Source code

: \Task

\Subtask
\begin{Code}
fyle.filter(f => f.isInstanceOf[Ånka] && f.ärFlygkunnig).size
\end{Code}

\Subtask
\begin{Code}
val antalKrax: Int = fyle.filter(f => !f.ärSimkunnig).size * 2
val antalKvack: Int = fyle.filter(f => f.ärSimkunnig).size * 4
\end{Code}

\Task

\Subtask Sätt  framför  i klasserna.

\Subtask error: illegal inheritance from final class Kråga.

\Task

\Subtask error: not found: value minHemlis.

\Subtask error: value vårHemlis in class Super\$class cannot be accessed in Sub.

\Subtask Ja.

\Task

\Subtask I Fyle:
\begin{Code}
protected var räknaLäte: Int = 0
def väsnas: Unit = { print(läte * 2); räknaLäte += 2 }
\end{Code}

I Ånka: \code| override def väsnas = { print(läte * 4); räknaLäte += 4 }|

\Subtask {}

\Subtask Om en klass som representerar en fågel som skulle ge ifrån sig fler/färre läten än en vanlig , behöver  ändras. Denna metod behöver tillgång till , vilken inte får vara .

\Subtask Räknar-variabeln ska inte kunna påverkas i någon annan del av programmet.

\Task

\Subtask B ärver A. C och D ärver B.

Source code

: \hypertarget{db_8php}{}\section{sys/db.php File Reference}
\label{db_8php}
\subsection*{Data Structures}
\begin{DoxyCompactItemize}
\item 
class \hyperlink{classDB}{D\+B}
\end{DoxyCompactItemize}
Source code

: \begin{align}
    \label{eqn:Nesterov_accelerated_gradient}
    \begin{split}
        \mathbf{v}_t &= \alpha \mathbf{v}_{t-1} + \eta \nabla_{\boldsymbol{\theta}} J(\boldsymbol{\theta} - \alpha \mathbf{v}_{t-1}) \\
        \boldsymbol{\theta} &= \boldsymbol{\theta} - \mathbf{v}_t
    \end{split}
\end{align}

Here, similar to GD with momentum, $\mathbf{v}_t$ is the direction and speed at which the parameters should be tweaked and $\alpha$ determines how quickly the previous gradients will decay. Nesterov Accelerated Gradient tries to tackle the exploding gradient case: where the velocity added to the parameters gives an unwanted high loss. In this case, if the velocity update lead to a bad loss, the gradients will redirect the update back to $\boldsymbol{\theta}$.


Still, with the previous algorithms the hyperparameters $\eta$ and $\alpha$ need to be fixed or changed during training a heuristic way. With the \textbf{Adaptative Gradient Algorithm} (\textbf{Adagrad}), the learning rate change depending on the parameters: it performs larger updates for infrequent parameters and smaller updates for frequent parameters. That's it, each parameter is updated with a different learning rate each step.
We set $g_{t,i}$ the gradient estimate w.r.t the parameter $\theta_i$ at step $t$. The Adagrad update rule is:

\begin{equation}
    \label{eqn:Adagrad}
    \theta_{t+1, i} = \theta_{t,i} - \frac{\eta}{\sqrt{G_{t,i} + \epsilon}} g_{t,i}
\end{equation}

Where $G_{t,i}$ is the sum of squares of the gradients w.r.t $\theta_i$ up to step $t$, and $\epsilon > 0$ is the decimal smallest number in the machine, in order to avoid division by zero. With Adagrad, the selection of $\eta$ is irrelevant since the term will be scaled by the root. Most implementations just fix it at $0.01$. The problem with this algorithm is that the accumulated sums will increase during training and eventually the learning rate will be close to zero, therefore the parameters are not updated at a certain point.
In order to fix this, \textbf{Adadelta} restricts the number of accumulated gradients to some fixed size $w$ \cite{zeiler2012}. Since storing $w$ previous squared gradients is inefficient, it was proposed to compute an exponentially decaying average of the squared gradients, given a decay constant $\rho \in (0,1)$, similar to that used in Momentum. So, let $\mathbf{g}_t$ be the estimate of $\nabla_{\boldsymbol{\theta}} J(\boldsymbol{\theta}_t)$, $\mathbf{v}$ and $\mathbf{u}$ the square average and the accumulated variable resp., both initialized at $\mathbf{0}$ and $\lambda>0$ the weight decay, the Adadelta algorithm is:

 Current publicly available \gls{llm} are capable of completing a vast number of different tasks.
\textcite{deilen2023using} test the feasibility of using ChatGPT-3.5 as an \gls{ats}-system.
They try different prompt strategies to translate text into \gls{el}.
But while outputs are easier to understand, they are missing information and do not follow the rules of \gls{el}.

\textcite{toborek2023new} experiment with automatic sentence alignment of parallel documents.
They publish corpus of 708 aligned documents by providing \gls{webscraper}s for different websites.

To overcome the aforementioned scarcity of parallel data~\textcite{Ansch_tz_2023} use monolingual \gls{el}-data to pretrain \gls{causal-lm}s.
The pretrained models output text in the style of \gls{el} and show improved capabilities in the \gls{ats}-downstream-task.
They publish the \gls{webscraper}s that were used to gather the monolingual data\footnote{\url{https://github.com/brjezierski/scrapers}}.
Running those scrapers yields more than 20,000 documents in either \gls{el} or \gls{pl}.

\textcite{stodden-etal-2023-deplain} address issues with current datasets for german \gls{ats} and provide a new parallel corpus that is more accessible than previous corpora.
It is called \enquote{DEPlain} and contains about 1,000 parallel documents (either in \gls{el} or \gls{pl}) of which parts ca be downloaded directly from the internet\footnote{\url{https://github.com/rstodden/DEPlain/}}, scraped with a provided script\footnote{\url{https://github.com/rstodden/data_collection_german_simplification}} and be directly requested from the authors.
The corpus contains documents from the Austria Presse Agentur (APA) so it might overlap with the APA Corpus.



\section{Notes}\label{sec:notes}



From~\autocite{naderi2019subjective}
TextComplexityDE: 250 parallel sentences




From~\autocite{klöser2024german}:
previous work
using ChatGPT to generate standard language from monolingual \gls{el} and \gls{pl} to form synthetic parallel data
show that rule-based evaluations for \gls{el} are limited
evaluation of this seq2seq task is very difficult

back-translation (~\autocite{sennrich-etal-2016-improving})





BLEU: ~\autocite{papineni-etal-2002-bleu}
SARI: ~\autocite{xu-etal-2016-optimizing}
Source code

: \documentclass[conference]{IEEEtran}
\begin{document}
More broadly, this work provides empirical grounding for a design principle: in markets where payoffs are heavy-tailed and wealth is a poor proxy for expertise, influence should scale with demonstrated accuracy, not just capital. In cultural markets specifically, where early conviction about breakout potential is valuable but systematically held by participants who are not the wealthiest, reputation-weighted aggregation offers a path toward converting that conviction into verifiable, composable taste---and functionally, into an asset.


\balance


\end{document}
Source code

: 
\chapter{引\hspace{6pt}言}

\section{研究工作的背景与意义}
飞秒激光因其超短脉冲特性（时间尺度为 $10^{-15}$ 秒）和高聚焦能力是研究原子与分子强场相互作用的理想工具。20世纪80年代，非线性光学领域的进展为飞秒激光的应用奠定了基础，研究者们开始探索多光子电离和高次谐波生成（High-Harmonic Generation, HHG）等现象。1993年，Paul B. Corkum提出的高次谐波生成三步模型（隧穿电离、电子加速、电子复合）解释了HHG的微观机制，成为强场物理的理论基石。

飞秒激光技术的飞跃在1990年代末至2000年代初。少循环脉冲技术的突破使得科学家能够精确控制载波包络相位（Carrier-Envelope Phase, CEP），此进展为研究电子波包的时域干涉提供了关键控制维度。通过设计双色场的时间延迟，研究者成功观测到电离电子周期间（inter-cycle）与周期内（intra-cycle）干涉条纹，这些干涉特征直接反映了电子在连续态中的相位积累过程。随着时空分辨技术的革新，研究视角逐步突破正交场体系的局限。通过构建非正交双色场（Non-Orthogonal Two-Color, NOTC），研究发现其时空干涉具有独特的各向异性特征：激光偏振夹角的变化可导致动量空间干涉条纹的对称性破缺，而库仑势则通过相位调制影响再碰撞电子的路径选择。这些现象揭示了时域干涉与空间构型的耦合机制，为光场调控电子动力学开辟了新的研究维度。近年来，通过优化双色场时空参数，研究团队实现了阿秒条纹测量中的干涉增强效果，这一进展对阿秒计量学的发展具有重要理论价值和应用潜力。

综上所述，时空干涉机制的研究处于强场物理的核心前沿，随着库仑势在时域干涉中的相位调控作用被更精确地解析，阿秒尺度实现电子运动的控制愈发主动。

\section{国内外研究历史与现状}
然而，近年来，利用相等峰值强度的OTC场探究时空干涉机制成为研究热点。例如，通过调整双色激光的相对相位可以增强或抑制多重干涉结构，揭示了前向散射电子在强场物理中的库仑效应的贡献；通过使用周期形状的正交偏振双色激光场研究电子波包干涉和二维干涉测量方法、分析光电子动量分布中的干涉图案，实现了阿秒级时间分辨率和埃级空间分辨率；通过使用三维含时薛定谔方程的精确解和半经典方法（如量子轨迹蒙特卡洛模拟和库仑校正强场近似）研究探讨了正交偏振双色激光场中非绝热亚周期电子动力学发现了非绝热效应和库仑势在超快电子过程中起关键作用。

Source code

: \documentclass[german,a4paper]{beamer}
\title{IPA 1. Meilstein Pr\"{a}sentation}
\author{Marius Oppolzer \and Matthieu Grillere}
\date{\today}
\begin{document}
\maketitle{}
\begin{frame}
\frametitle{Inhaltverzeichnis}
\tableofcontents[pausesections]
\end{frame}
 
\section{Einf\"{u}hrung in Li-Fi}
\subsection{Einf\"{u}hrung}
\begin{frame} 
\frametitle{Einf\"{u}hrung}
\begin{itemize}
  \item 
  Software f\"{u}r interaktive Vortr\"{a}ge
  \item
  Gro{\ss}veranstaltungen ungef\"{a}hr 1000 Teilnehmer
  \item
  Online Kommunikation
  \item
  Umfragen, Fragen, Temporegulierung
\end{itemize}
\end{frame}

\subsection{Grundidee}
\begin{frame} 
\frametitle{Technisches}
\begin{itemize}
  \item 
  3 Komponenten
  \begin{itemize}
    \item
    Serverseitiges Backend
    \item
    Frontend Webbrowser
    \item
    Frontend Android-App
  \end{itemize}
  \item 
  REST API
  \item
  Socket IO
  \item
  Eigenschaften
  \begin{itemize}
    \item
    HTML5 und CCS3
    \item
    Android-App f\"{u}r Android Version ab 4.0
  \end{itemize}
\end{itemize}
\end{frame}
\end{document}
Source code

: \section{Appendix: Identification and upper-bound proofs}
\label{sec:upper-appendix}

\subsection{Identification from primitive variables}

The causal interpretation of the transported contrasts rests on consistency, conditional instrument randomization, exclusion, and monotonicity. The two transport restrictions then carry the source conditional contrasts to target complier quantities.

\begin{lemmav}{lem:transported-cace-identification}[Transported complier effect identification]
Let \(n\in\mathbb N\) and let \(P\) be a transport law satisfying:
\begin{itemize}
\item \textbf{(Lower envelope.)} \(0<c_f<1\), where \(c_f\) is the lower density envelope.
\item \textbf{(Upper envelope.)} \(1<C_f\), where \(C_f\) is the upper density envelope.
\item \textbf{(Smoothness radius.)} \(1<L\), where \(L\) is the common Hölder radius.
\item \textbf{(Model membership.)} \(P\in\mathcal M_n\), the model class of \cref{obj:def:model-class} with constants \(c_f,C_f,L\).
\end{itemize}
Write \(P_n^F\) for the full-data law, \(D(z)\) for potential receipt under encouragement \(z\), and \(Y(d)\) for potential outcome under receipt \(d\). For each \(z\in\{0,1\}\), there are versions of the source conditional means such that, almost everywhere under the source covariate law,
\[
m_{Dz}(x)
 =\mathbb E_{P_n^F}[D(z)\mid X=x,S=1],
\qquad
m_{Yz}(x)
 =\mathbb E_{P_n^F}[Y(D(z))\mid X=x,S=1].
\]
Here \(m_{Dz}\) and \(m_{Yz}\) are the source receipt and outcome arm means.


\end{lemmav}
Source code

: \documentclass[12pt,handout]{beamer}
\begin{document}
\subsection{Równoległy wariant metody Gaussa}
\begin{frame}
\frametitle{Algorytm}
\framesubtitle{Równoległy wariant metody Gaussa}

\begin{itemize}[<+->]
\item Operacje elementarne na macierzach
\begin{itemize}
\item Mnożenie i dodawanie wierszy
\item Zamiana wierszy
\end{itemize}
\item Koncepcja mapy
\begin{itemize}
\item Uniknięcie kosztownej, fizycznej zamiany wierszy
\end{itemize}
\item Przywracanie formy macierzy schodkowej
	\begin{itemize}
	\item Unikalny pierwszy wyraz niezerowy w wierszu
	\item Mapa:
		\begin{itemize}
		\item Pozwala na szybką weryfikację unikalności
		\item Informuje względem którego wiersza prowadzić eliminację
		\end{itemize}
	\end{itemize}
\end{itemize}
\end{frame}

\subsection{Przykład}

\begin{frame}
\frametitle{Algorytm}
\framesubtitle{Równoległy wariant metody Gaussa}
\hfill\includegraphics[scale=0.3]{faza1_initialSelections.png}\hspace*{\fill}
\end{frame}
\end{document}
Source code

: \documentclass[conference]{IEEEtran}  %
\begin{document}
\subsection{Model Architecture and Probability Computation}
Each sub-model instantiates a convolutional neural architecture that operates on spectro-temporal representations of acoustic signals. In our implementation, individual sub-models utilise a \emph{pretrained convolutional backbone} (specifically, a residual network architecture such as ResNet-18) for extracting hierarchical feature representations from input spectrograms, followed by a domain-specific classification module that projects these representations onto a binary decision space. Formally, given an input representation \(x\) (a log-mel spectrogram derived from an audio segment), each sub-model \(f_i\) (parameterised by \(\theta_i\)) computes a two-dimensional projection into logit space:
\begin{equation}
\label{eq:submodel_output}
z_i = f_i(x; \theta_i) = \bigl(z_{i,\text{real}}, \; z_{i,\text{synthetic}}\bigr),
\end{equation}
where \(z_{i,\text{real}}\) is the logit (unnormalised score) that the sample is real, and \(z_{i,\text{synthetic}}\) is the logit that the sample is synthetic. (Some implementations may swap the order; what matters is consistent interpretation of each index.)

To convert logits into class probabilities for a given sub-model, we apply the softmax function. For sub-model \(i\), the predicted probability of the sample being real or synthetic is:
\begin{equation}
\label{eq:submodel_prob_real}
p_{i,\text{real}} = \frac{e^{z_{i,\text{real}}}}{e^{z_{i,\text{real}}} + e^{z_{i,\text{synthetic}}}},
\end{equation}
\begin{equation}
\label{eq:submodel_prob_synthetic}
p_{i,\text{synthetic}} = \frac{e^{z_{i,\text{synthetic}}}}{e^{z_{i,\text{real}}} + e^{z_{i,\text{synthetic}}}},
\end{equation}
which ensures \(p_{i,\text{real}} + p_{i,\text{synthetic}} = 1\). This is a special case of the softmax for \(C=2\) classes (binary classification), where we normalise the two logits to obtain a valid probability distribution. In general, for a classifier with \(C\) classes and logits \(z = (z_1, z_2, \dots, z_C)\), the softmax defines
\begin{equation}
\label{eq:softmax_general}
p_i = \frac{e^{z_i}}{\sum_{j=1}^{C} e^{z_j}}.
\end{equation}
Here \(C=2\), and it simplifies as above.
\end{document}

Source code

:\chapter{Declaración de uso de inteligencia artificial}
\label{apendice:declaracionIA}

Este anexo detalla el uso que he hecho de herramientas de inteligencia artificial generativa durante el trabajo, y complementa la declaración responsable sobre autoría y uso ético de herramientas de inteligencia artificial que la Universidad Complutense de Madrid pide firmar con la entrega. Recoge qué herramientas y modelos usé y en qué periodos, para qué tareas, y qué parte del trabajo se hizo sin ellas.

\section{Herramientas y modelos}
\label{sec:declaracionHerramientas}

:::::

Provide the number of lines holding the word "contains" within the material, without any other text.

2